Look through the data below and return each line where "Sample" appears.
=== Begin Enclosure ===
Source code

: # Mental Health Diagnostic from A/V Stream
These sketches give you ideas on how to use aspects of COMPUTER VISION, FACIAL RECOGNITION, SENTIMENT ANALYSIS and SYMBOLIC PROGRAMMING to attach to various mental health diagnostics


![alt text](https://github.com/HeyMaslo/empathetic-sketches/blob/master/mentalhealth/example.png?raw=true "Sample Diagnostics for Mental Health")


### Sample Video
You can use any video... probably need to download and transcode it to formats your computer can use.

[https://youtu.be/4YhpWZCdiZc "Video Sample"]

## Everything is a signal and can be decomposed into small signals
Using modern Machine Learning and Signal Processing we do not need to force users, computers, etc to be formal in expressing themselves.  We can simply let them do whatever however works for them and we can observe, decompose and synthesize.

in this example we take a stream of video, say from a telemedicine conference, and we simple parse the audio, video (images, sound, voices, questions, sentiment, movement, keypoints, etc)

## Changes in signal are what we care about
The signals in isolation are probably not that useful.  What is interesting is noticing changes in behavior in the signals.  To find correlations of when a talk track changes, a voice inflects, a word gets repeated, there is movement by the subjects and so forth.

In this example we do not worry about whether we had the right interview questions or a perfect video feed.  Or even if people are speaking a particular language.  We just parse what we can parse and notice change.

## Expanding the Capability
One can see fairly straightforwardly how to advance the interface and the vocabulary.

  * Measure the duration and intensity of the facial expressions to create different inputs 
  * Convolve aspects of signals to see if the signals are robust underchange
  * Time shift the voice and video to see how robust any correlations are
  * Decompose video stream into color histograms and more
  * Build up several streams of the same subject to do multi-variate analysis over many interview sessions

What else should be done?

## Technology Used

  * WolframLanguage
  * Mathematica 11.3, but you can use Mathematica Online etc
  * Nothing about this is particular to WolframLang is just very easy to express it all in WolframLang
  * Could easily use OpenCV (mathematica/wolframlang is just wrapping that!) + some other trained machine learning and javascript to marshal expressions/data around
=== End Enclosure ===
Exercise response:
![alt text](https://github.com/HeyMaslo/empathetic-sketches/blob/master/mentalhealth/example.png?raw=true "Sample Diagnostics for Mental Health")
### Sample Video
[https://youtu.be/4YhpWZCdiZc "Video Sample"]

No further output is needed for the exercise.